Polenta Slices with Fresh Tomatoes, Basil, and Shaved Parmesan
Soooo I have a problem. It’s June. It’s only 80-something degrees. And I’m already too hot. It’s not even July yet! This bodes poorly, guys. Very, very poorly. A 20-minute walk outside shouldn’t necessitate standing naked in front of the A/C yet– the worst is yet to come! If I disappear, it’s probably because I have melted into a puddle. Suddenly upstate NY and its reasonable summers is sounding mighty appealing…
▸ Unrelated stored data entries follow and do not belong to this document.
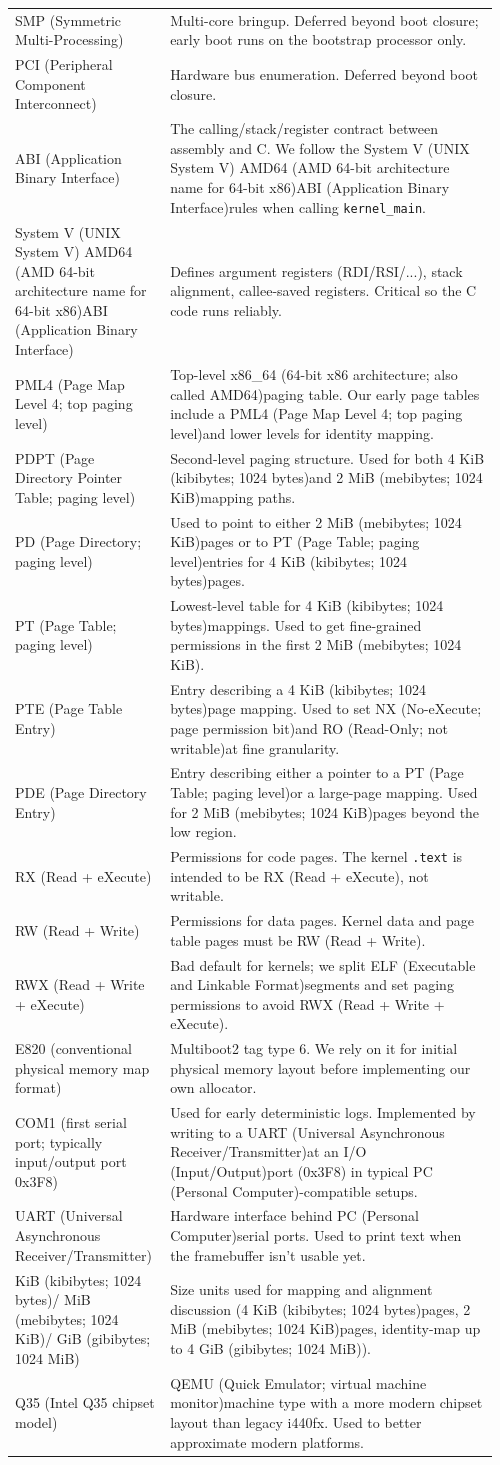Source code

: \documentclass[11pt]{article}
\newcommand{\ABI}{ABI (Application Binary Interface)}
\newcommand{\AMDsixtyfour}{AMD64 (AMD 64-bit architecture name for 64-bit x86)}
\newcommand{\COMone}{COM1 (first serial port; typically input/output port 0x3F8)}
\newcommand{\EEightTwoZero}{E820 (conventional physical memory map format)}
\newcommand{\ELF}{ELF (Executable and Linkable Format)}
\newcommand{\GiB}{GiB (gibibytes; 1024 MiB)}
\newcommand{\IO}{I/O (Input/Output)}
\newcommand{\KiB}{KiB (kibibytes; 1024 bytes)}
\newcommand{\MiB}{MiB (mebibytes; 1024 KiB)}
\newcommand{\NX}{NX (No-eXecute; page permission bit)}
\newcommand{\PCI}{PCI (Peripheral Component Interconnect)}
\newcommand{\PC}{PC (Personal Computer)}
\newcommand{\PD}{PD (Page Directory; paging level)}
\newcommand{\PDE}{PDE (Page Directory Entry)}
\newcommand{\PDPT}{PDPT (Page Directory Pointer Table; paging level)}
\newcommand{\PMLfour}{PML4 (Page Map Level 4; top paging level)}
\newcommand{\PT}{PT (Page Table; paging level)}
\newcommand{\PTE}{PTE (Page Table Entry)}
\newcommand{\QEMU}{QEMU (Quick Emulator; virtual machine monitor)}
\newcommand{\QThirtyFive}{Q35 (Intel Q35 chipset model)}
\newcommand{\RO}{RO (Read-Only; not writable)}
\newcommand{\RW}{RW (Read + Write)}
\newcommand{\RWX}{RWX (Read + Write + eXecute)}
\newcommand{\RX}{RX (Read + eXecute)}
\newcommand{\SMP}{SMP (Symmetric Multi-Processing)}
\newcommand{\SysV}{System V (UNIX System V) \AMDsixtyfour ABI (Application Binary Interface)}
\newcommand{\UART}{UART (Universal Asynchronous Receiver/Transmitter)}
\newcommand{\xEightySixSixtyFour}{x86\_64 (64-bit x86 architecture; also called AMD64)}
\begin{document}
\begin{longtable}{@{}p{0.30\linewidth}p{0.66\linewidth}@{}}
\SMP & Multi-core bringup. Deferred beyond boot closure; early boot runs on the bootstrap processor only. \\
\PCI & Hardware bus enumeration. Deferred beyond boot closure. \\
\ABI & The calling/stack/register contract between assembly and C. We follow the \SysV rules when calling \texttt{kernel\_main}. \\
\SysV & Defines argument registers (RDI/RSI/...), stack alignment, callee-saved registers. Critical so the C code runs reliably. \\
\PMLfour & Top-level \xEightySixSixtyFour paging table. Our early page tables include a \PMLfour and lower levels for identity mapping. \\
\PDPT & Second-level paging structure. Used for both 4 \KiB and 2 \MiB mapping paths. \\
\PD & Used to point to either 2 \MiB pages or to \PT entries for 4 \KiB pages. \\
\PT & Lowest-level table for 4 \KiB mappings. Used to get fine-grained permissions in the first 2 \MiB. \\
\PTE & Entry describing a 4 \KiB page mapping. Used to set \NX and \RO at fine granularity. \\
\PDE & Entry describing either a pointer to a \PT or a large-page mapping. Used for 2 \MiB pages beyond the low region. \\
\RX & Permissions for code pages. The kernel \texttt{.text} is intended to be \RX, not writable. \\
\RW & Permissions for data pages. Kernel data and page table pages must be \RW. \\
\RWX & Bad default for kernels; we split \ELF segments and set paging permissions to avoid \RWX. \\
\EEightTwoZero & Multiboot2 tag type 6. We rely on it for initial physical memory layout before implementing our own allocator. \\
\COMone & Used for early deterministic logs. Implemented by writing to a \UART at an \IO port (0x3F8) in typical \PC-compatible setups. \\
\UART & Hardware interface behind \PC serial ports. Used to print text when the framebuffer isn’t usable yet. \\
\KiB / \MiB / \GiB & Size units used for mapping and alignment discussion (4 \KiB pages, 2 \MiB pages, identity-map up to 4 \GiB). \\
\QThirtyFive & \QEMU machine type with a more modern chipset layout than legacy i440fx. Used to better approximate modern platforms. \\
\bottomrule
\end{longtable}
\end{document}
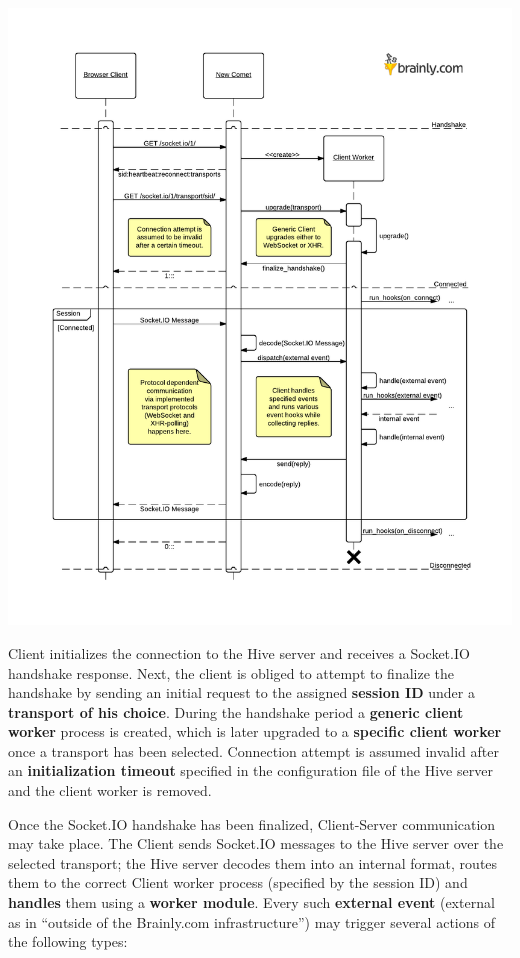 \documentclass[a4paper]{article}
\begin{document}
\begin{center}
\includegraphics[scale=0.8]{./img/client_server.pdf}
\end{center}

\noindent
Client initializes the connection to the Hive server and receives a Socket.IO handshake response. Next, the client is obliged to attempt to finalize the handshake by sending an initial request to the assigned \textbf{session ID} under a \textbf{transport of his choice}. During the handshake period a \textbf{generic client worker} process is created, which is later upgraded to a \textbf{specific client worker} once a transport has been selected. Connection attempt is assumed invalid after an \textbf{initialization timeout} specified in the configuration file of the Hive server and the client worker is removed.

Once the Socket.IO handshake has been finalized, Client-Server communication may take place. The Client sends Socket.IO messages to the Hive server over the selected transport; the Hive server decodes them into an internal format, routes them to the correct Client worker process (specified by the session ID) and \textbf{handles} them using a \textbf{worker module}. Every such \textbf{external event} (external as in ``outside of the Brainly.com infrastructure'') may trigger several actions of the following types:
\end{document}
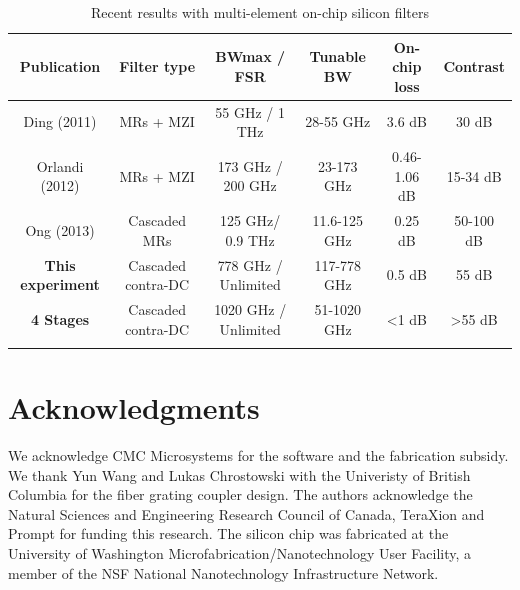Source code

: \documentclass[9pt,twocolumn,twoside]{osajnl}
\begin{document}
\begin{table}[thb]
\caption{Recent results with multi-element on-chip silicon filters}
\begin{tabular}{cccccc}
    \hline
	Publication & Filter type & BWmax / FSR & Tunable BW & On-chip loss & Contrast \\
    \hline
    Ding (2011)\cite{ding2011bandwidth} &	MRs + MZI &	55 GHz / 1 THz &	28-55 GHz &	3.6 dB &	30 dB
     \\
 	Orlandi (2012)\cite{orlandi2012reconfigurable} &	MRs + MZI &	173 GHz / 200 GHz &	23-173 GHz &	0.46-1.06 dB &	15-34 dB
      \\
    Ong (2013)\cite{ong2013ultra} &	Cascaded MRs &	125 GHz/ 0.9 THz &	11.6-125 GHz &	0.25 dB &	50-100 dB
      \\
    \textbf{This experiment }& Cascaded contra-DC &	778 GHz / Unlimited  &	117-778 GHz &	0.5 dB &	55 dB 
    \\
    \textbf{4 Stages }& Cascaded contra-DC &	1020 GHz / Unlimited  &	51-1020 GHz &	<1 dB &	>55 dB 
    \\
    
    \hline
    \label{table:comparison}
   \end{tabular}
    \end{table}




\section*{Acknowledgments}
We acknowledge CMC Microsystems for the  software and the fabrication subsidy. We thank Yun Wang and Lukas Chrostowski with the Univeristy of British Columbia for the fiber grating coupler design. The authors acknowledge the Natural Sciences and Engineering Research Council of Canada, TeraXion and Prompt for funding this research. The silicon chip was fabricated at the University of Washington Microfabrication/Nanotechnology User Facility, a member of the NSF National Nanotechnology Infrastructure Network.



\end{document}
BUT the one upside of this weather is that all sorts of things are cropping up in the gardens of the farmers who sell their goodies at the local market. I just want to eat raw everything this time of year. The produce is so perfect, it doesn’t need any monkeying! With that in mind, I set about making a quick dinner for BF and I before we headed out to the Sounders-United soccer game last night. And since Saturdays are farmers market days, I had plenty of goodies to work with.
Polenta is a really easy go-to meal, but I’ve never gone the extra step and turned cooked polenta into something else, like croutons or fried cakes. Lately it seems I’m seeing that kind of stuff EVERYwhere, so when I spied a tube of pre-cooked polenta at the grocery store last week, I figured what the heck, it’s worth a shot. And the pan-fried polenta tasted fine, but the real stars here are the tomatoes and basil. They’re my farmer’s market bounty from last week– the polenta is mostly just a vehicle for fresh deliciousness. This dish takes only a few minutes to put together but is a great summer meal that showcases garden stars and keeps you from having to turn on the oven– or even the stove, for very long.
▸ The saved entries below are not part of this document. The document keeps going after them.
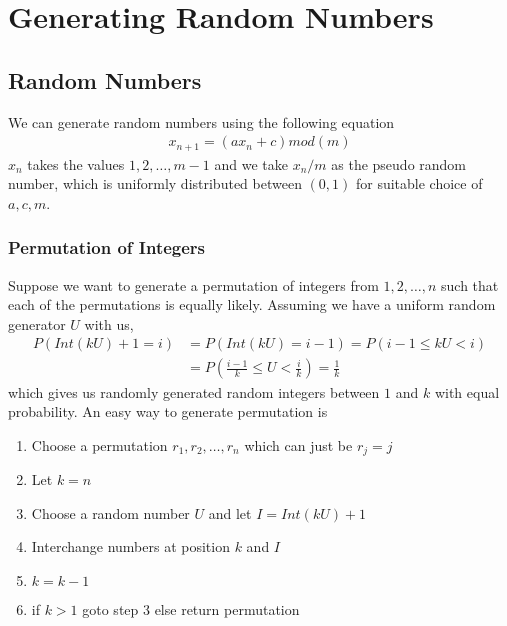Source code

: \documentclass[../probability-notes.tex]{subfiles}
\begin{document}
    \section{Generating Random Numbers}
    \subsection{Random Numbers}
    We can generate random numbers using the following equation
    \begin{align*}
        x_{n+1} = (ax_{n} + c) mod(m)
    \end{align*}
    $x_{n}$ takes the values $1,2,\ldots, m-1$ and we take $x_{n}/m$ as the pseudo random number, which is uniformly distributed between $(0,1)$ for suitable choice of $a, c, m$.\newline

    
    \subsubsection{Permutation of Integers}
    Suppose we want to generate a permutation of integers from $1, 2, \ldots, n$ such that each of the permutations is equally likely. Assuming we have a uniform random generator $U$ with us, 
    \begin{align*}
        P(Int(kU) + 1 = i) &= P(Int(kU) = i-1) = P(i-1 \leq kU < i)\\
        &= P(\frac{i-1}{k} \leq U < \frac{i}{k}) = \frac{1}{k}
    \end{align*}
    which gives us randomly generated random integers between $1$ and $k$ with equal probability. An easy way to generate permutation is
    \begin{enumerate}
        \item Choose a permutation $r_{1}, r_{2}, \ldots, r_{n}$ which can just be $r_{j} = j$
        \item Let $k = n$
        \item Choose a random number $U$ and let $I = Int(kU) + 1$
        \item Interchange numbers at position $k$ and $I$
        \item $k = k-1$
        \item if $k > 1$ goto step 3 else return permutation
    \end{enumerate}
\end{document}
Polenta Cakes with Fresh Tomatoes, Basil, and Parmesan
- 1 tube Polenta, sliced 1/2″ thick
- Tomatoes, chopped/sliced as size necessitates
- Fresh Basil, sliced into ribbons (to do this, stack and roll leaves, then slice thin)
- Shaved Parmesan
Fry polenta slices in just a smidge of oil over medium heat for 4-5 minutes (you’ll know they’re done when they’ve turned a darker shade of yellow). Top with sliced cherry tomatoes (or whatever tomato you prefer), basil ribbons, and shaved parmesan and serve immediately. That’s it. Like, actually. Shortest recipe ever!
I realize I never shut up about how great the farmer’s market is, but I’m not sorry. It IS so great! And because we’re so often away during the summertime, I get to visit it far less frequently than I would like. Which means I can go a little overboard when I do manage to get there.
However, I am also feeling SUPER inspired by these goodies to get into some fun projects in the kitchen. And since it’s hot, I’m thinking ice cream might be the way to go. Like, now. So, umm…bye.